Source records
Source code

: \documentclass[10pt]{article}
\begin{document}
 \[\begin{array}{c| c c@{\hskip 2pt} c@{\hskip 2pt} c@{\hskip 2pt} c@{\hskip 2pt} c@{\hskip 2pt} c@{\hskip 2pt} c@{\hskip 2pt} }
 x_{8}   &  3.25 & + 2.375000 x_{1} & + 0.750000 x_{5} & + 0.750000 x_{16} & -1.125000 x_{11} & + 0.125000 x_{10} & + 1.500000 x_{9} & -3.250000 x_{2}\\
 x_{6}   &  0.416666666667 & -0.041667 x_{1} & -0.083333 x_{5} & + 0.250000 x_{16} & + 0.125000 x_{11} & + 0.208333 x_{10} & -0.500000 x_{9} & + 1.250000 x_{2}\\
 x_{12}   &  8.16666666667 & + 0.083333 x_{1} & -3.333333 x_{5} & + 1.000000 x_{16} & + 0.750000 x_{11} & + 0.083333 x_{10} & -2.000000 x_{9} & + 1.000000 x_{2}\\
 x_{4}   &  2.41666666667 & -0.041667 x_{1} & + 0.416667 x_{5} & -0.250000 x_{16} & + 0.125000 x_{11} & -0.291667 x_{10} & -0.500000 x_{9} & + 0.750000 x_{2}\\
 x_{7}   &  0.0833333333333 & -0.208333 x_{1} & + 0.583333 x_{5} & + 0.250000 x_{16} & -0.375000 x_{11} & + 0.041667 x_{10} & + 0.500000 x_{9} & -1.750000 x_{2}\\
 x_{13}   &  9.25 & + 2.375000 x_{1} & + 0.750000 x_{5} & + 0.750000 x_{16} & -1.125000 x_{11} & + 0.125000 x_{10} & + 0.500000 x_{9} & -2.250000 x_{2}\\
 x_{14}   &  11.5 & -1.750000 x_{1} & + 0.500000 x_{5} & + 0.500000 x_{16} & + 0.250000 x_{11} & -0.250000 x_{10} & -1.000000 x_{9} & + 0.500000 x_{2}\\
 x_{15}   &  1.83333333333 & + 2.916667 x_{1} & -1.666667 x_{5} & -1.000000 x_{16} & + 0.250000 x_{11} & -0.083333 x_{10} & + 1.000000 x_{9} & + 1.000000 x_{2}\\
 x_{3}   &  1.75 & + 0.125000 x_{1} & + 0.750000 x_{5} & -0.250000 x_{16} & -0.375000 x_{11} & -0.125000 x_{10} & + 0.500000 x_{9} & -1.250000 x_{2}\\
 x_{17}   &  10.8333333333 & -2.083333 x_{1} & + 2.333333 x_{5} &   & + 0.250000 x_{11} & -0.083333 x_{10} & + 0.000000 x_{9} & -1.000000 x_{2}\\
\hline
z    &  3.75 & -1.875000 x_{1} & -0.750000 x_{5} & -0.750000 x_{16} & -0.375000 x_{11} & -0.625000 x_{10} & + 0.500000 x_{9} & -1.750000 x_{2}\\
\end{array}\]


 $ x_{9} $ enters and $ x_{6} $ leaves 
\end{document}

**EXERCISE DESCRIPTION**
Every line above should be written out again, unchanged.

**THE COMPLETED TASK**
Source code

: \documentclass[10pt]{article}
\begin{document}
 \[\begin{array}{c| c c@{\hskip 2pt} c@{\hskip 2pt} c@{\hskip 2pt} c@{\hskip 2pt} c@{\hskip 2pt} c@{\hskip 2pt} c@{\hskip 2pt} }
 x_{8}   &  3.25 & + 2.375000 x_{1} & + 0.750000 x_{5} & + 0.750000 x_{16} & -1.125000 x_{11} & + 0.125000 x_{10} & + 1.500000 x_{9} & -3.250000 x_{2}\\
 x_{6}   &  0.416666666667 & -0.041667 x_{1} & -0.083333 x_{5} & + 0.250000 x_{16} & + 0.125000 x_{11} & + 0.208333 x_{10} & -0.500000 x_{9} & + 1.250000 x_{2}\\
 x_{12}   &  8.16666666667 & + 0.083333 x_{1} & -3.333333 x_{5} & + 1.000000 x_{16} & + 0.750000 x_{11} & + 0.083333 x_{10} & -2.000000 x_{9} & + 1.000000 x_{2}\\
 x_{4}   &  2.41666666667 & -0.041667 x_{1} & + 0.416667 x_{5} & -0.250000 x_{16} & + 0.125000 x_{11} & -0.291667 x_{10} & -0.500000 x_{9} & + 0.750000 x_{2}\\
 x_{7}   &  0.0833333333333 & -0.208333 x_{1} & + 0.583333 x_{5} & + 0.250000 x_{16} & -0.375000 x_{11} & + 0.041667 x_{10} & + 0.500000 x_{9} & -1.750000 x_{2}\\
 x_{13}   &  9.25 & + 2.375000 x_{1} & + 0.750000 x_{5} & + 0.750000 x_{16} & -1.125000 x_{11} & + 0.125000 x_{10} & + 0.500000 x_{9} & -2.250000 x_{2}\\
 x_{14}   &  11.5 & -1.750000 x_{1} & + 0.500000 x_{5} & + 0.500000 x_{16} & + 0.250000 x_{11} & -0.250000 x_{10} & -1.000000 x_{9} & + 0.500000 x_{2}\\
 x_{15}   &  1.83333333333 & + 2.916667 x_{1} & -1.666667 x_{5} & -1.000000 x_{16} & + 0.250000 x_{11} & -0.083333 x_{10} & + 1.000000 x_{9} & + 1.000000 x_{2}\\
 x_{3}   &  1.75 & + 0.125000 x_{1} & + 0.750000 x_{5} & -0.250000 x_{16} & -0.375000 x_{11} & -0.125000 x_{10} & + 0.500000 x_{9} & -1.250000 x_{2}\\
 x_{17}   &  10.8333333333 & -2.083333 x_{1} & + 2.333333 x_{5} &   & + 0.250000 x_{11} & -0.083333 x_{10} & + 0.000000 x_{9} & -1.000000 x_{2}\\
\hline
z    &  3.75 & -1.875000 x_{1} & -0.750000 x_{5} & -0.750000 x_{16} & -0.375000 x_{11} & -0.625000 x_{10} & + 0.500000 x_{9} & -1.750000 x_{2}\\
\end{array}\]


 $ x_{9} $ enters and $ x_{6} $ leaves 
\end{document}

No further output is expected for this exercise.